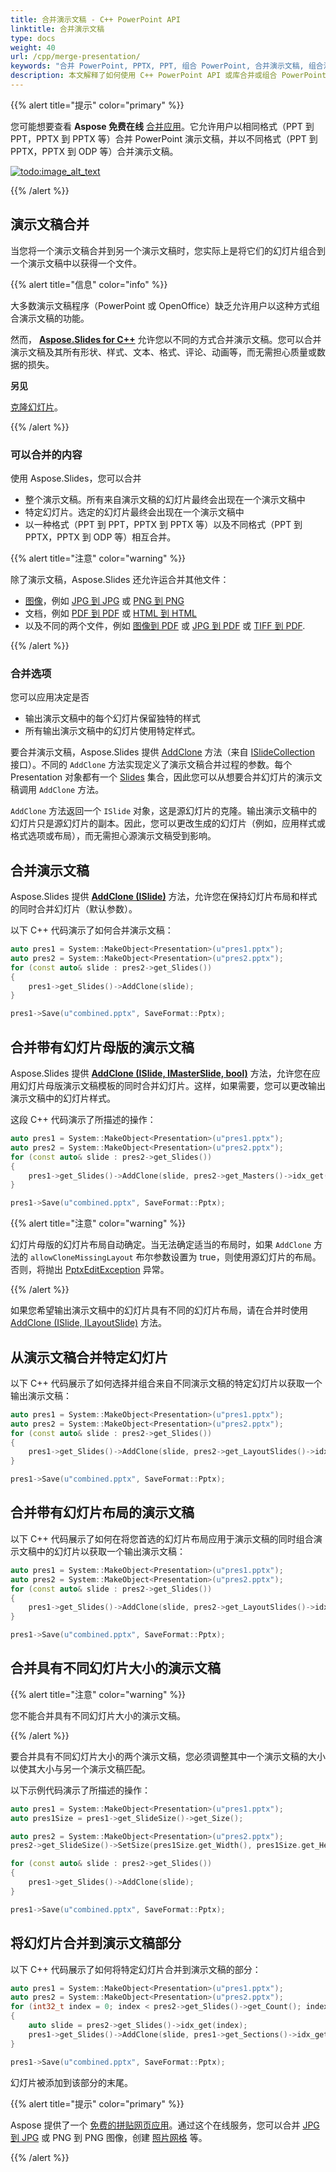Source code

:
 ```yaml
---
title: 合并演示文稿 - C++ PowerPoint API
linktitle: 合并演示文稿
type: docs
weight: 40
url: /cpp/merge-presentation/
keywords: "合并 PowerPoint, PPTX, PPT, 组合 PowerPoint, 合并演示文稿, 组合演示文稿, C++"
description: 本文解释了如何使用 C++ PowerPoint API 或库合并或组合 PowerPoint 演示文稿。
---
```


{{% alert title="提示" color="primary" %}} 

您可能想要查看 **Aspose 免费在线** [合并应用](https://products.aspose.app/slides/merger)。它允许用户以相同格式（PPT 到 PPT，PPTX 到 PPTX 等）合并 PowerPoint 演示文稿，并以不同格式（PPT 到 PPTX，PPTX 到 ODP 等）合并演示文稿。

[![todo:image_alt_text](slides-merger.png)](https://products.aspose.app/slides/merger)

{{% /alert %}} 


## **演示文稿合并**

当您将一个演示文稿合并到另一个演示文稿时，您实际上是将它们的幻灯片组合到一个演示文稿中以获得一个文件。 

{{% alert title="信息" color="info" %}}

大多数演示文稿程序（PowerPoint 或 OpenOffice）缺乏允许用户以这种方式组合演示文稿的功能。 

然而， [**Aspose.Slides for C++**](https://products.aspose.com/slides/cpp/) 允许您以不同的方式合并演示文稿。您可以合并演示文稿及其所有形状、样式、文本、格式、评论、动画等，而无需担心质量或数据的损失。 

**另见**

[克隆幻灯片](https://docs.aspose.com/slides/cpp/clone-slides/)。 

{{% /alert %}}

### **可以合并的内容**

使用 Aspose.Slides，您可以合并 

* 整个演示文稿。所有来自演示文稿的幻灯片最终会出现在一个演示文稿中
* 特定幻灯片。选定的幻灯片最终会出现在一个演示文稿中
* 以一种格式（PPT 到 PPT，PPTX 到 PPTX 等）以及不同格式（PPT 到 PPTX，PPTX 到 ODP 等）相互合并。 

{{% alert title="注意" color="warning" %}} 

除了演示文稿，Aspose.Slides 还允许运合并其他文件：

* [图像](https://products.aspose.com/slides/cpp/merger/image-to-image/)，例如 [JPG 到 JPG](https://products.aspose.com/slides/cpp/merger/jpg-to-jpg/) 或 [PNG 到 PNG](https://products.aspose.com/slides/cpp/merger/png-to-png/)
* 文档，例如 [PDF 到 PDF](https://products.aspose.com/slides/cpp/merger/pdf-to-pdf/) 或 [HTML 到 HTML](https://products.aspose.com/slides/cpp/merger/html-to-html/)
* 以及不同的两个文件，例如 [图像到 PDF](https://products.aspose.com/slides/cpp/merger/image-to-pdf/) 或 [JPG 到 PDF](https://products.aspose.com/slides/cpp/merger/jpg-to-pdf/) 或 [TIFF 到 PDF](https://products.aspose.com/slides/cpp/merger/tiff-to-pdf/).

{{% /alert %}}

### **合并选项**

您可以应用决定是否

* 输出演示文稿中的每个幻灯片保留独特的样式
* 所有输出演示文稿中的幻灯片使用特定样式。 

要合并演示文稿，Aspose.Slides 提供 [AddClone](https://reference.aspose.com/slides/cpp/class/aspose.slides.i_slide_collection#a0c84ed19c8b1730eb8010613a1c229ee) 方法（来自 [ISlideCollection](https://reference.aspose.com/slides/cpp/class/aspose.slides.i_slide_collection) 接口）。不同的 `AddClone` 方法实现定义了演示文稿合并过程的参数。每个 Presentation 对象都有一个 [Slides](https://reference.aspose.com/slides/cpp/class/aspose.slides.presentation#a9981b38f5a01d9fa5482f05b0a75974c) 集合，因此您可以从想要合并幻灯片的演示文稿调用 `AddClone` 方法。 

`AddClone` 方法返回一个 `ISlide` 对象，这是源幻灯片的克隆。输出演示文稿中的幻灯片只是源幻灯片的副本。因此，您可以更改生成的幻灯片（例如，应用样式或格式选项或布局），而无需担心源演示文稿受到影响。 

## **合并演示文稿** 

Aspose.Slides 提供 [**AddClone (ISlide)**](https://reference.aspose.com/slides/cpp/class/aspose.slides.i_slide_collection#a0c84ed19c8b1730eb8010613a1c229ee) 方法，允许您在保持幻灯片布局和样式的同时合并幻灯片（默认参数）。 

以下 C++ 代码演示了如何合并演示文稿：

```cpp
auto pres1 = System::MakeObject<Presentation>(u"pres1.pptx");
auto pres2 = System::MakeObject<Presentation>(u"pres2.pptx");
for (const auto& slide : pres2->get_Slides())
{
    pres1->get_Slides()->AddClone(slide);
}

pres1->Save(u"combined.pptx", SaveFormat::Pptx);
```

## **合并带有幻灯片母版的演示文稿**

Aspose.Slides 提供 [**AddClone (ISlide, IMasterSlide, bool)**](https://reference.aspose.com/slides/cpp/class/aspose.slides.i_slide_collection#a6b040e6b30f52ab4644fafdbc650b640) 方法，允许您在应用幻灯片母版演示文稿模板的同时合并幻灯片。这样，如果需要，您可以更改输出演示文稿中的幻灯片样式。 

这段 C++ 代码演示了所描述的操作：

```cpp
auto pres1 = System::MakeObject<Presentation>(u"pres1.pptx");
auto pres2 = System::MakeObject<Presentation>(u"pres2.pptx");
for (const auto& slide : pres2->get_Slides())
{
    pres1->get_Slides()->AddClone(slide, pres2->get_Masters()->idx_get(0), true);
}

pres1->Save(u"combined.pptx", SaveFormat::Pptx);
```

{{% alert title="注意" color="warning" %}} 

幻灯片母版的幻灯片布局自动确定。当无法确定适当的布局时，如果 `AddClone` 方法的 `allowCloneMissingLayout` 布尔参数设置为 true，则使用源幻灯片的布局。否则，将抛出 [PptxEditException](https://reference.aspose.com/slides/cpp/namespace/aspose.slides#addf0421015ca476c0664c4f8f451877d) 异常。 

{{% /alert %}}

如果您希望输出演示文稿中的幻灯片具有不同的幻灯片布局，请在合并时使用 [AddClone (ISlide, ILayoutSlide)](https://reference.aspose.com/slides/cpp/class/aspose.slides.i_slide_collection#a0ed5909b2d92555159007046760ff2f1) 方法。 

## **从演示文稿合并特定幻灯片**

以下 C++ 代码展示了如何选择并组合来自不同演示文稿的特定幻灯片以获取一个输出演示文稿：

```cpp
auto pres1 = System::MakeObject<Presentation>(u"pres1.pptx");
auto pres2 = System::MakeObject<Presentation>(u"pres2.pptx");
for (const auto& slide : pres2->get_Slides())
{
    pres1->get_Slides()->AddClone(slide, pres2->get_LayoutSlides()->idx_get(0));
}

pres1->Save(u"combined.pptx", SaveFormat::Pptx);
```

## **合并带有幻灯片布局的演示文稿**

以下 C++ 代码展示了如何在将您首选的幻灯片布局应用于演示文稿的同时组合演示文稿中的幻灯片以获取一个输出演示文稿：

```cpp
auto pres1 = System::MakeObject<Presentation>(u"pres1.pptx");
auto pres2 = System::MakeObject<Presentation>(u"pres2.pptx");
for (const auto& slide : pres2->get_Slides())
{
    pres1->get_Slides()->AddClone(slide, pres2->get_LayoutSlides()->idx_get(0));
}

pres1->Save(u"combined.pptx", SaveFormat::Pptx);
```

## **合并具有不同幻灯片大小的演示文稿**

{{% alert title="注意" color="warning" %}} 

您不能合并具有不同幻灯片大小的演示文稿。 

{{% /alert %}}

要合并具有不同幻灯片大小的两个演示文稿，您必须调整其中一个演示文稿的大小以使其大小与另一个演示文稿匹配。 

以下示例代码演示了所描述的操作：

```cpp
auto pres1 = System::MakeObject<Presentation>(u"pres1.pptx");
auto pres1Size = pres1->get_SlideSize()->get_Size();

auto pres2 = System::MakeObject<Presentation>(u"pres2.pptx");
pres2->get_SlideSize()->SetSize(pres1Size.get_Width(), pres1Size.get_Height(), SlideSizeScaleType::EnsureFit);

for (const auto& slide : pres2->get_Slides())
{
    pres1->get_Slides()->AddClone(slide);
}

pres1->Save(u"combined.pptx", SaveFormat::Pptx);
```

## **将幻灯片合并到演示文稿部分**

以下 C++ 代码展示了如何将特定幻灯片合并到演示文稿的部分：

```cpp
auto pres1 = System::MakeObject<Presentation>(u"pres1.pptx");
auto pres2 = System::MakeObject<Presentation>(u"pres2.pptx");
for (int32_t index = 0; index < pres2->get_Slides()->get_Count(); index++)
{
    auto slide = pres2->get_Slides()->idx_get(index);
    pres1->get_Slides()->AddClone(slide, pres1->get_Sections()->idx_get(0));
}

pres1->Save(u"combined.pptx", SaveFormat::Pptx);
```

幻灯片被添加到该部分的末尾。 

{{% alert title="提示" color="primary" %}}

Aspose 提供了一个 [免费的拼贴网页应用](https://products.aspose.app/slides/collage)。通过这个在线服务，您可以合并 [JPG 到 JPG](https://products.aspose.app/slides/collage/jpg) 或 PNG 到 PNG 图像，创建 [照片网格](https://products.aspose.app/slides/collage/photo-grid) 等。 

{{% /alert %}}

# Requirement
Within the listing above, find every line containing the string "PowerPoint" and return it.

# Task output
title: 合并演示文稿 - C++ PowerPoint API
keywords: "合并 PowerPoint, PPTX, PPT, 组合 PowerPoint, 合并演示文稿, 组合演示文稿, C++"
description: 本文解释了如何使用 C++ PowerPoint API 或库合并或组合 PowerPoint 演示文稿。
您可能想要查看 **Aspose 免费在线** [合并应用](https://products.aspose.app/slides/merger)。它允许用户以相同格式（PPT 到 PPT，PPTX 到 PPTX 等）合并 PowerPoint 演示文稿，并以不同格式（PPT 到 PPTX，PPTX 到 ODP 等）合并演示文稿。
大多数演示文稿程序（PowerPoint 或 OpenOffice）缺乏允许用户以这种方式组合演示文稿的功能。 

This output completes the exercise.